Pull out every line below holding the word "Delozier".

Source texts of formatted documents:
↓

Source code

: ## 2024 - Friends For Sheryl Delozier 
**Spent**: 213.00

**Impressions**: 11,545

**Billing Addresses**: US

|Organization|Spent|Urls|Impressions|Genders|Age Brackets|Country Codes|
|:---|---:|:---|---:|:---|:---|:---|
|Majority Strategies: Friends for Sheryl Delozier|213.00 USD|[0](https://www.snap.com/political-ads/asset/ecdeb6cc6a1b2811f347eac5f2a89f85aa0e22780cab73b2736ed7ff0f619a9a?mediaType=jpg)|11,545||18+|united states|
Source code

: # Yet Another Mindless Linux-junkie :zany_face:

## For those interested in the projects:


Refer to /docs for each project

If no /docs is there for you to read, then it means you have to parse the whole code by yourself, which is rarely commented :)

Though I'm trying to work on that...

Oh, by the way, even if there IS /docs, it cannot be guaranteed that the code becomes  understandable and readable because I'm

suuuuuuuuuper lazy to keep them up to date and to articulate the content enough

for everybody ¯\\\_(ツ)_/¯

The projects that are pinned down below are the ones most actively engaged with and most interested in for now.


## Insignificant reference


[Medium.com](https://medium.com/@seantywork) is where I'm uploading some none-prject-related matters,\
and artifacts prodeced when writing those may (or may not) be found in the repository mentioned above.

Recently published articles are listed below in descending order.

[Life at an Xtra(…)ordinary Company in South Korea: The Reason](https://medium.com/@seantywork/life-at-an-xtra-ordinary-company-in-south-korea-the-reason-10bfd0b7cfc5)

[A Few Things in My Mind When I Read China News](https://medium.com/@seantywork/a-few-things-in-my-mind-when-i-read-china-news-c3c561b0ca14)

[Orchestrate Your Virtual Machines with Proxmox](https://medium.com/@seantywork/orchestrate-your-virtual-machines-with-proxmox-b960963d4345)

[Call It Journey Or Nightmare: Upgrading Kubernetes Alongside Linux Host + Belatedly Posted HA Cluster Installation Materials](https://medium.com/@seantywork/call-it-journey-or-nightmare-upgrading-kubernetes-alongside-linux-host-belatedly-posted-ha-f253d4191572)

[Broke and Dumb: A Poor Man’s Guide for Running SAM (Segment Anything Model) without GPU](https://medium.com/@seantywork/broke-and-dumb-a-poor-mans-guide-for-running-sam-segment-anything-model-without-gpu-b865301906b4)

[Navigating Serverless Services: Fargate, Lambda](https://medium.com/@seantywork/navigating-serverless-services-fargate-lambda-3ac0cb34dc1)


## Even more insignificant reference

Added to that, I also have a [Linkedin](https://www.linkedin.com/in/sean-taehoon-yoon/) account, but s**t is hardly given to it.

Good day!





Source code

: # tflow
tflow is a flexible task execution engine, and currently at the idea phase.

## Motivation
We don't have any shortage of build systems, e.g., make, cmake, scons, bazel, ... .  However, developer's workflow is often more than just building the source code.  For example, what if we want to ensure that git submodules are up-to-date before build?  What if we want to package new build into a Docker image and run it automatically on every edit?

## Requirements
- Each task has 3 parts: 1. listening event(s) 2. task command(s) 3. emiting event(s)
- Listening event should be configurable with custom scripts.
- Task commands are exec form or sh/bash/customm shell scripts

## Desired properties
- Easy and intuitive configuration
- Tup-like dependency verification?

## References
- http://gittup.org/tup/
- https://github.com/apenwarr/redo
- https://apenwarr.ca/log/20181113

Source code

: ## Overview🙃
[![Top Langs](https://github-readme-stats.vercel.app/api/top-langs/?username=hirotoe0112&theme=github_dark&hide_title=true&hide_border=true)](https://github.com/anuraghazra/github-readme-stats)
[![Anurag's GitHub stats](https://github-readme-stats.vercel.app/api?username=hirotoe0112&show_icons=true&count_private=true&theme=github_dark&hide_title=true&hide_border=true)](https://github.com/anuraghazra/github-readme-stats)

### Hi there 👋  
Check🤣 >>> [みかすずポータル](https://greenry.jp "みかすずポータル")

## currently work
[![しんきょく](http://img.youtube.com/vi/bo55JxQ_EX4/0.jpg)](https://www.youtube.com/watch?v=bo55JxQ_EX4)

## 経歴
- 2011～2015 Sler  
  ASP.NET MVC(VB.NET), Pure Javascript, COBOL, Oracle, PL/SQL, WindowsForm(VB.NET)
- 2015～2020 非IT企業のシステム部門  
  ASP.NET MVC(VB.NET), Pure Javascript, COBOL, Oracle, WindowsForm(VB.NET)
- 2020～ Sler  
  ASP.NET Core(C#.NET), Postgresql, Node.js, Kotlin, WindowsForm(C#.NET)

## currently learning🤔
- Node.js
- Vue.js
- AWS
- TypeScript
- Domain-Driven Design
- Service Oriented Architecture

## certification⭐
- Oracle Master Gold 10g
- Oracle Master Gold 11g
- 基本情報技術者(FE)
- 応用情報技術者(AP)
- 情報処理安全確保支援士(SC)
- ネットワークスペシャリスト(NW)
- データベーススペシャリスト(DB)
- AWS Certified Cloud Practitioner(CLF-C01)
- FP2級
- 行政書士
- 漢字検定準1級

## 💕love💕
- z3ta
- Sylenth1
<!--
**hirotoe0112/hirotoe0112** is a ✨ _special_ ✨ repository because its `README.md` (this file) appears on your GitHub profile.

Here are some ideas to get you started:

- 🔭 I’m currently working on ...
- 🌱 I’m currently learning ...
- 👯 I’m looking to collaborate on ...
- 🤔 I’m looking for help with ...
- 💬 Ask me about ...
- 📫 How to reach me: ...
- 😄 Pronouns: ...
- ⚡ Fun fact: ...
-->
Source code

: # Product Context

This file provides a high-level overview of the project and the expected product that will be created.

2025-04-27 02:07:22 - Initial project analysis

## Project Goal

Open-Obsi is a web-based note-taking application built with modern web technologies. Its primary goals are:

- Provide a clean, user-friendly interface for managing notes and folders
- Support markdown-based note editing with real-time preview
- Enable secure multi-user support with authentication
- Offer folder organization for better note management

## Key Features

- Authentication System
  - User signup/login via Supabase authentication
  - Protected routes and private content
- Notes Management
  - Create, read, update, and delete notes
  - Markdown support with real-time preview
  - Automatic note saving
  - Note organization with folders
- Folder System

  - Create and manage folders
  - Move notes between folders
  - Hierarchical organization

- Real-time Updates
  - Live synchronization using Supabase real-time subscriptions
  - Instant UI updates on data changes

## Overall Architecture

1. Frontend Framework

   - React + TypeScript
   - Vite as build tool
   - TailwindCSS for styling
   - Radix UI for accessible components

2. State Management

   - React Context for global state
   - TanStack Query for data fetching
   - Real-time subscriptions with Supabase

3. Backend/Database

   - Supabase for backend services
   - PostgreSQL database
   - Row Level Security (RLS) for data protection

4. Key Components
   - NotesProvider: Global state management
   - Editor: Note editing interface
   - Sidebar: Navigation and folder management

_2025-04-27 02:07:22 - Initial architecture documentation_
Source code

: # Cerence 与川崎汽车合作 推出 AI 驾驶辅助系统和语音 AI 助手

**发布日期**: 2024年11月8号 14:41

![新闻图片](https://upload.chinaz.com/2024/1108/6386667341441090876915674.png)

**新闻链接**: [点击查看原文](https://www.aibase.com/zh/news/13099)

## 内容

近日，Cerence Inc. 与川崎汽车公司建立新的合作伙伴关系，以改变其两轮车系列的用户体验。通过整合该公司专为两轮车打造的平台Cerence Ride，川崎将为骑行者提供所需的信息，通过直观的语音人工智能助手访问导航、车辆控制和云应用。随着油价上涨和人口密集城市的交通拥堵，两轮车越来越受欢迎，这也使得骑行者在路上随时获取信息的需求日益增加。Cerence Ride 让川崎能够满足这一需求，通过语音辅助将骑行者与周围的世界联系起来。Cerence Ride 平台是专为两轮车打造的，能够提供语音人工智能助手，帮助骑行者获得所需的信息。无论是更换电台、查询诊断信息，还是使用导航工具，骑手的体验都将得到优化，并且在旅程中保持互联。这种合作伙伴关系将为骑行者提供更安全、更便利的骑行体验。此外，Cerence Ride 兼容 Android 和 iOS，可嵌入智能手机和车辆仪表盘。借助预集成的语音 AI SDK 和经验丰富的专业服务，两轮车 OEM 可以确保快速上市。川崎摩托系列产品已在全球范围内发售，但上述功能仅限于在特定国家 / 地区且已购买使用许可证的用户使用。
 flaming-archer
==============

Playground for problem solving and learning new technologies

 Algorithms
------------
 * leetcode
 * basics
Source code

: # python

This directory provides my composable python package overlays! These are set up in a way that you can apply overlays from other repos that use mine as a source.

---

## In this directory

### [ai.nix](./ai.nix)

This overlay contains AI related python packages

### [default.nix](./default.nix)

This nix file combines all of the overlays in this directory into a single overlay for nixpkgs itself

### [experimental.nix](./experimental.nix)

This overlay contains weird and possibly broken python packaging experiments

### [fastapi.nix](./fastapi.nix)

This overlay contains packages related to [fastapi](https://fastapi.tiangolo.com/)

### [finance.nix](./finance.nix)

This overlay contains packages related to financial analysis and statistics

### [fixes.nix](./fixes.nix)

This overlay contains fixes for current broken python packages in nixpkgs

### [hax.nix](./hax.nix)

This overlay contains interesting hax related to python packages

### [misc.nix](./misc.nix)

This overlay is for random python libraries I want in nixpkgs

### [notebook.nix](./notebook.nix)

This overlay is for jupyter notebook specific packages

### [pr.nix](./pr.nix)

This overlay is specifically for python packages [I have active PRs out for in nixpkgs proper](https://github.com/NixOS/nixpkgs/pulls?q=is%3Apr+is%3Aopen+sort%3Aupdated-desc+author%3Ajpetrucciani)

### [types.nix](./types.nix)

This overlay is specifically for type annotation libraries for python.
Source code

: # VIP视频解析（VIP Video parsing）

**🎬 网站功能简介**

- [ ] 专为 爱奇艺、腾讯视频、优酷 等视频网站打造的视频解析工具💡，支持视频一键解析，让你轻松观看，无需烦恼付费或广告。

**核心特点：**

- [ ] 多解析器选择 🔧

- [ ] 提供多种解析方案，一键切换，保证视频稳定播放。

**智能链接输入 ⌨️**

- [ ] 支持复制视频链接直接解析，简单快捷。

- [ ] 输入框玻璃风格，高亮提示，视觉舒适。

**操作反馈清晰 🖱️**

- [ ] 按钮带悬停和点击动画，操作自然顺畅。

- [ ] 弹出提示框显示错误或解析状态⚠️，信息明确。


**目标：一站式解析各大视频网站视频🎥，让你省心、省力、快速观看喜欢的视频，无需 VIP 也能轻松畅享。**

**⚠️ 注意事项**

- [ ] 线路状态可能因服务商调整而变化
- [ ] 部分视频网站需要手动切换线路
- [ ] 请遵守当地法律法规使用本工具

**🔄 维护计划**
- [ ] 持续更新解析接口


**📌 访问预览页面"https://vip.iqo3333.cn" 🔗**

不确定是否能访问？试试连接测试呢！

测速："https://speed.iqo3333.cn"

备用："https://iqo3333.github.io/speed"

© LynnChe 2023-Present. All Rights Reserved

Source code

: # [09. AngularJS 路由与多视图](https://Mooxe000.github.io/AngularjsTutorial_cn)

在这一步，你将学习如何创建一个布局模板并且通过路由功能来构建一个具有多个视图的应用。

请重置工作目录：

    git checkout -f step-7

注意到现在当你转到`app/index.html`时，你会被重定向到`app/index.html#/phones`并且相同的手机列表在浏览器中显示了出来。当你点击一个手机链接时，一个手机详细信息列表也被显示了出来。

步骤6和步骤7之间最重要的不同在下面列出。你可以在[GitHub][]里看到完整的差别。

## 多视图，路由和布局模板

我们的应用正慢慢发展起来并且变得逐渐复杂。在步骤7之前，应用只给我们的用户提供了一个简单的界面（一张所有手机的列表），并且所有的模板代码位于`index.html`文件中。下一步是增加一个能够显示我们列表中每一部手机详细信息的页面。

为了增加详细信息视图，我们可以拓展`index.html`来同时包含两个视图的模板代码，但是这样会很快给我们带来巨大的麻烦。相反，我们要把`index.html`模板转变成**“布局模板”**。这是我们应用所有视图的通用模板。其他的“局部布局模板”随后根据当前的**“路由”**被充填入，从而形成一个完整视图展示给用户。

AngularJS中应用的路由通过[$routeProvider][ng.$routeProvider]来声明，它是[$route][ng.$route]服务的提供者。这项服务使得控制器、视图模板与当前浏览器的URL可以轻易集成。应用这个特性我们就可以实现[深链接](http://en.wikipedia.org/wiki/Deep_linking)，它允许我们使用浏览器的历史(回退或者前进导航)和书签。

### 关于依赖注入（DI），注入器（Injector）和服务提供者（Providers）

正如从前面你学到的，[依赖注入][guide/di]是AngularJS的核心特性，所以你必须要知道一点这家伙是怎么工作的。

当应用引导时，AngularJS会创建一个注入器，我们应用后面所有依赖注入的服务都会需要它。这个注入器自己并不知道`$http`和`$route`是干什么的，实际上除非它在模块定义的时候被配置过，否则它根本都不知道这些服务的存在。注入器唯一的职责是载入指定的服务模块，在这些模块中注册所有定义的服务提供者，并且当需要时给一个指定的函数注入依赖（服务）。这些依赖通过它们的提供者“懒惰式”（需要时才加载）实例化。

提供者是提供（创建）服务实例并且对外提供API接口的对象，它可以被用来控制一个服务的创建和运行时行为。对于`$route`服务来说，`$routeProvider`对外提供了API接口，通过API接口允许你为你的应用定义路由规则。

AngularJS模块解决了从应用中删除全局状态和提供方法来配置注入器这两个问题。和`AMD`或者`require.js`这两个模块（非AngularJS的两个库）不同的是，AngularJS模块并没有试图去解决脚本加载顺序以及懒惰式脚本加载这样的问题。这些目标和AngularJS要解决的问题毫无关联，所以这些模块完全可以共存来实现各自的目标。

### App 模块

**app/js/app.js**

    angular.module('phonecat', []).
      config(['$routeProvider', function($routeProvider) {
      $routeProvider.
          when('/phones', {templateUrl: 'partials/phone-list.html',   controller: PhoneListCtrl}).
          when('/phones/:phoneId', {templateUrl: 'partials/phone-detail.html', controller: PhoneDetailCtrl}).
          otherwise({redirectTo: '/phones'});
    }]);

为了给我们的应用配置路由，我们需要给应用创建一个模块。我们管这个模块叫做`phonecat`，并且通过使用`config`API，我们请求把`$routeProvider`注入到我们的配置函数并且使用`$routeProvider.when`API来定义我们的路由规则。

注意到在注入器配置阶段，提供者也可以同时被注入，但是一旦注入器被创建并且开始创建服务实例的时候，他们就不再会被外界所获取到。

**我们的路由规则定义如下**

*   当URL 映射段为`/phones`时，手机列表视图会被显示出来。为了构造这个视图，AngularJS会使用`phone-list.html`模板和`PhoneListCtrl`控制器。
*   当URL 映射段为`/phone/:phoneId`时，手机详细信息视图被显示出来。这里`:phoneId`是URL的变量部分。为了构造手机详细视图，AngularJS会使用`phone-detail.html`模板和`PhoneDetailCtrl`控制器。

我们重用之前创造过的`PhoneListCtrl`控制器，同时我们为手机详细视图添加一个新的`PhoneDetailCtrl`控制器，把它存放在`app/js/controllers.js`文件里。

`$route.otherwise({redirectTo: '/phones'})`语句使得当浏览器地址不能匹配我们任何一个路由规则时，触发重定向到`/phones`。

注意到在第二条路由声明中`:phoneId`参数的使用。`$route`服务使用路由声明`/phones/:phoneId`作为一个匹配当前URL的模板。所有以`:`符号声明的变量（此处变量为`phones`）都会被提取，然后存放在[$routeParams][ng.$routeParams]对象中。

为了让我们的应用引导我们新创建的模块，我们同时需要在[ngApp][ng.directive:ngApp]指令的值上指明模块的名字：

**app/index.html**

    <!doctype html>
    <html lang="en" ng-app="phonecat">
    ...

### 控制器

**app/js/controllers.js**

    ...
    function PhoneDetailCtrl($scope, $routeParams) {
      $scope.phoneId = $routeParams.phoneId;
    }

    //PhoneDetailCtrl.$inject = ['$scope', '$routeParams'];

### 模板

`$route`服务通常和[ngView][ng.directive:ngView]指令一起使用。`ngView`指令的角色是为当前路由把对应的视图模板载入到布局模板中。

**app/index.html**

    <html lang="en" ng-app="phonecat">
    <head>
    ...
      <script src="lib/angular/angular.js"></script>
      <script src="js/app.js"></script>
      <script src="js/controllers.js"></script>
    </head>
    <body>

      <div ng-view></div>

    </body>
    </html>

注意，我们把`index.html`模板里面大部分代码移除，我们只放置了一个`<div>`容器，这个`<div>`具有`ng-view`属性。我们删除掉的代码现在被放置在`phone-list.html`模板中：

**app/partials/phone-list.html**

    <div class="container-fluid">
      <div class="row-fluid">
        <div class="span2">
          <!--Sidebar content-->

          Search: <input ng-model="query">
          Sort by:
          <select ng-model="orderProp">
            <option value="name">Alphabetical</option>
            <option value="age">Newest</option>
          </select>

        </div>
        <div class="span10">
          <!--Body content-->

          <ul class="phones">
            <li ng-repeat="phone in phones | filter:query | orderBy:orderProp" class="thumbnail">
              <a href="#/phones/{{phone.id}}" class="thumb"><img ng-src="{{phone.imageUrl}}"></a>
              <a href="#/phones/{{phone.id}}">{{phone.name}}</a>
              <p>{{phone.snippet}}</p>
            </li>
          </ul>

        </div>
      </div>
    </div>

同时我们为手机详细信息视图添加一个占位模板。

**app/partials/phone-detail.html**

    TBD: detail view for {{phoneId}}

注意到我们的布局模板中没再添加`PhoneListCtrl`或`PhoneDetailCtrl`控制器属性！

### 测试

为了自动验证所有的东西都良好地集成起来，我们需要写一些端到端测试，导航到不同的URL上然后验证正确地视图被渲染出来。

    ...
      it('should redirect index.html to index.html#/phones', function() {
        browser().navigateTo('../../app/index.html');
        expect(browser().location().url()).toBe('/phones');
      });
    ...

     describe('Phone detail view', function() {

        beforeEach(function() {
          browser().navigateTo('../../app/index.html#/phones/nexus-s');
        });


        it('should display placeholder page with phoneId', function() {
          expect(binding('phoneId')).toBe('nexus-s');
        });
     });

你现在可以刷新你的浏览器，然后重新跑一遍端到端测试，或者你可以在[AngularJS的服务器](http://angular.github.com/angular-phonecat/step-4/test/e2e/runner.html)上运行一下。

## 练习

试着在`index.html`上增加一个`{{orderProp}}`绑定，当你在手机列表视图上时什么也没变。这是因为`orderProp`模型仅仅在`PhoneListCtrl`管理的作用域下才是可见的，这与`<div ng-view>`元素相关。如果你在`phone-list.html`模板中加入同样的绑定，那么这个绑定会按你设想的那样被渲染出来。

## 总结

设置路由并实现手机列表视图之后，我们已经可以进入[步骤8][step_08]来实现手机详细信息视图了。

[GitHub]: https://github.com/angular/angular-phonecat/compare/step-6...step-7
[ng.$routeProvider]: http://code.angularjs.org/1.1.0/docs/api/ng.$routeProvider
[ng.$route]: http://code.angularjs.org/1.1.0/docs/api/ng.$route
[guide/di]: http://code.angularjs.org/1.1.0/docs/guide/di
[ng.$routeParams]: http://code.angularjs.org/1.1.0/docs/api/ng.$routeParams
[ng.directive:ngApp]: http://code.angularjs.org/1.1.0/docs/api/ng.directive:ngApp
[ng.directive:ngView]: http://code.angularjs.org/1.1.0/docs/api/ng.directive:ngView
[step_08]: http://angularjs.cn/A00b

↑

PROBLEM SOLUTION:
: ## 2024 - Friends For Sheryl Delozier 
|Majority Strategies: Friends for Sheryl Delozier|213.00 USD|[0](https://www.snap.com/political-ads/asset/ecdeb6cc6a1b2811f347eac5f2a89f85aa0e22780cab73b2736ed7ff0f619a9a?mediaType=jpg)|11,545||18+|united states|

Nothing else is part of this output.